# Work task
Images embedded in the records are excluded; print everything else exactly as given.

# Dataset records
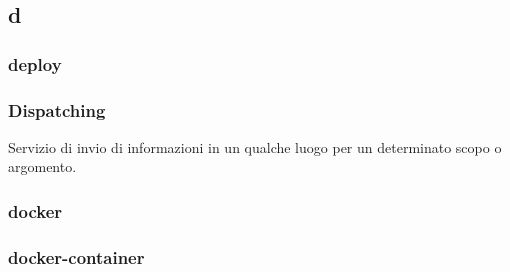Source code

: \subsection*{\textbf{\hfill \Huge{d} \hfill}} 
\subsubsection*{deploy}

\subsubsection*{Dispatching}
Servizio di invio di informazioni in un qualche luogo per un determinato scopo o argomento.
\subsubsection*{docker}

\subsubsection*{docker-container}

# Output for this exercise
Source code

: \subsection*{\textbf{\hfill \Huge{d} \hfill}} 
\subsubsection*{deploy}

\subsubsection*{Dispatching}
Servizio di invio di informazioni in un qualche luogo per un determinato scopo o argomento.
\subsubsection*{docker}

\subsubsection*{docker-container}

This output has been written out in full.